◆ **Activity**: Below are the entries; determine how many of their lines contain the string "deterministic" and give that figure alone.

◆ **Material supplied**:
■ ■ ■ ■

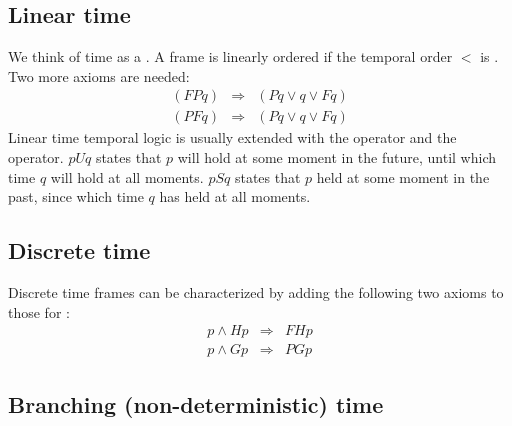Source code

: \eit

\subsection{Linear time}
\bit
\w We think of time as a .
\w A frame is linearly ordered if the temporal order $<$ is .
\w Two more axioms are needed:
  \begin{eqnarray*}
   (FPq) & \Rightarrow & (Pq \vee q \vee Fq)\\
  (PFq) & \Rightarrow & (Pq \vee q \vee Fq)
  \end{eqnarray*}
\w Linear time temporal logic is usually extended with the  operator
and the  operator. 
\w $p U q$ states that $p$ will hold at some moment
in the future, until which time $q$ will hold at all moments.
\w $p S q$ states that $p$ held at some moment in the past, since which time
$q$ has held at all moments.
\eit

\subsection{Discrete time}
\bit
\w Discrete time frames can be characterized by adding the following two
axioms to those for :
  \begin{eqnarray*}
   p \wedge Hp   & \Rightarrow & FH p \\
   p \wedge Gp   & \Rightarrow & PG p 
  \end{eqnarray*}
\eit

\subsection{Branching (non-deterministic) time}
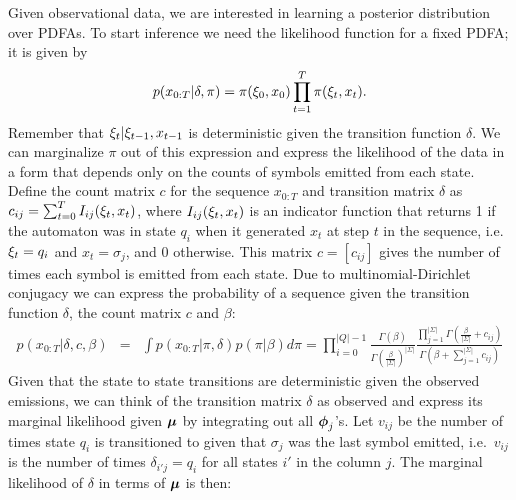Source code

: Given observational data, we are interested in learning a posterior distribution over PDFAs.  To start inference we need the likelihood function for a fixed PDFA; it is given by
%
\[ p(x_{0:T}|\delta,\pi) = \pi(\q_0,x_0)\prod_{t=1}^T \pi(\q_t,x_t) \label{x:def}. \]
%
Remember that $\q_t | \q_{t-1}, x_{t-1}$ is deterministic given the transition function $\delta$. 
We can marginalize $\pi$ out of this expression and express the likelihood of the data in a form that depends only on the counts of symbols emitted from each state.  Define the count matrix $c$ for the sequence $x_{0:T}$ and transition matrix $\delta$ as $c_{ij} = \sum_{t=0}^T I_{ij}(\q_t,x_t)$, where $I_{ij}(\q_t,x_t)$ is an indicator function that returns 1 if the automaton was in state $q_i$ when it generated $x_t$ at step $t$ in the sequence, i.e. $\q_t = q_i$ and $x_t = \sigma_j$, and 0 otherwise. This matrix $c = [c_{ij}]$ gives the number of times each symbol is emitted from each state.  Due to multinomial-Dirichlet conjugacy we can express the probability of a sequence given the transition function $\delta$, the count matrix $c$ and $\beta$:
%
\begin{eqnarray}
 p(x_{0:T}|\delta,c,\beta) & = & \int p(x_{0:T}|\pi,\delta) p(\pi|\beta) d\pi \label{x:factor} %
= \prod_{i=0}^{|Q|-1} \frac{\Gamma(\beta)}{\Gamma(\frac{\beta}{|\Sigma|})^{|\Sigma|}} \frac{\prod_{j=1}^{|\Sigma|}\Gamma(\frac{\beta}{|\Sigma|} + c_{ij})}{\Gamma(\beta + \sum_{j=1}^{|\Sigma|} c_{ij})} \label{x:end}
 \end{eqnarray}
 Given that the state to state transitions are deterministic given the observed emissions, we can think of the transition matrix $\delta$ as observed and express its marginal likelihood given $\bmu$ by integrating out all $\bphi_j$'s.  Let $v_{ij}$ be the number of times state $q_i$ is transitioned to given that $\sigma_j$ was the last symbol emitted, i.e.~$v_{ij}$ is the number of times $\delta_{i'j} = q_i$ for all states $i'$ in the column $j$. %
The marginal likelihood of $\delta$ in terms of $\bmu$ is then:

■ ■ ■ ■

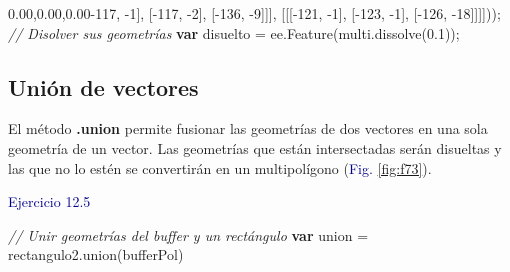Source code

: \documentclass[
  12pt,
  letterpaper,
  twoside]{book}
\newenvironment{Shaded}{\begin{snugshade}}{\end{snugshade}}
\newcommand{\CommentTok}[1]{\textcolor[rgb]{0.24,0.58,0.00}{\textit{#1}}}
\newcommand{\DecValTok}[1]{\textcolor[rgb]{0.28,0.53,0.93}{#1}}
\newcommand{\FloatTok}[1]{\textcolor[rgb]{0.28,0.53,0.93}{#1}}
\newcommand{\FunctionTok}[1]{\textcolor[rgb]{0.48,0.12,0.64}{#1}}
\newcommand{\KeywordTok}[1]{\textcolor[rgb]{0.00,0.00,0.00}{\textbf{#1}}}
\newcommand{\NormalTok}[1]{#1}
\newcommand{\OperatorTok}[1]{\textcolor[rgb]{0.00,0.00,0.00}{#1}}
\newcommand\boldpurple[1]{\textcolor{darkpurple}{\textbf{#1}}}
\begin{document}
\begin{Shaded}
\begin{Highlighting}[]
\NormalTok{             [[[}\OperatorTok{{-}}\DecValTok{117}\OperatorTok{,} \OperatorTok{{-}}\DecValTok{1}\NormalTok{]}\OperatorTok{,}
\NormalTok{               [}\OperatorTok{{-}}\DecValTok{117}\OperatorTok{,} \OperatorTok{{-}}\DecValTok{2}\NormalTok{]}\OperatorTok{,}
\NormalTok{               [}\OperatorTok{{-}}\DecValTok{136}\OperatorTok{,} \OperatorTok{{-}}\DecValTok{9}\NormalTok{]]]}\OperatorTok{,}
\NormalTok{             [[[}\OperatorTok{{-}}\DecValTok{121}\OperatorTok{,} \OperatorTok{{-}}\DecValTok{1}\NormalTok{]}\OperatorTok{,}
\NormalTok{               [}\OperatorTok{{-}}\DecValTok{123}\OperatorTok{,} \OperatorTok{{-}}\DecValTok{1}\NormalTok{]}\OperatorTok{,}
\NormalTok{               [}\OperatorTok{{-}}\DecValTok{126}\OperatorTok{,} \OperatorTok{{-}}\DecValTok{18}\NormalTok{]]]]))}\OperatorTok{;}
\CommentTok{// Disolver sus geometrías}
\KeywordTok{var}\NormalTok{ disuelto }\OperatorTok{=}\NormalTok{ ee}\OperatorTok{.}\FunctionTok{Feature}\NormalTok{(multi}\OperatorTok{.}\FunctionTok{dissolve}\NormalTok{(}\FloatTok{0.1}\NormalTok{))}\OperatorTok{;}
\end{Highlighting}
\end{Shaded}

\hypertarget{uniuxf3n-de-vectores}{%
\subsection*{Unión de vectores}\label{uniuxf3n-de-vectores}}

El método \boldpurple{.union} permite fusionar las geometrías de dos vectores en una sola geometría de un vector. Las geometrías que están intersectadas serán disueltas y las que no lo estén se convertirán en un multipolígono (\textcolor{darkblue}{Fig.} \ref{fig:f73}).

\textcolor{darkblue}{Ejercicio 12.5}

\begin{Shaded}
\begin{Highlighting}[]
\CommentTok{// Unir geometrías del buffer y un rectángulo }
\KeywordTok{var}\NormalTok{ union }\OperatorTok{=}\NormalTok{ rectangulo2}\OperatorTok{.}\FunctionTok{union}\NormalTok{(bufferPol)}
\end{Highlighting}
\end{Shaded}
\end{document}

■ ■ ■ ■

◆ **Solved exercise**: 3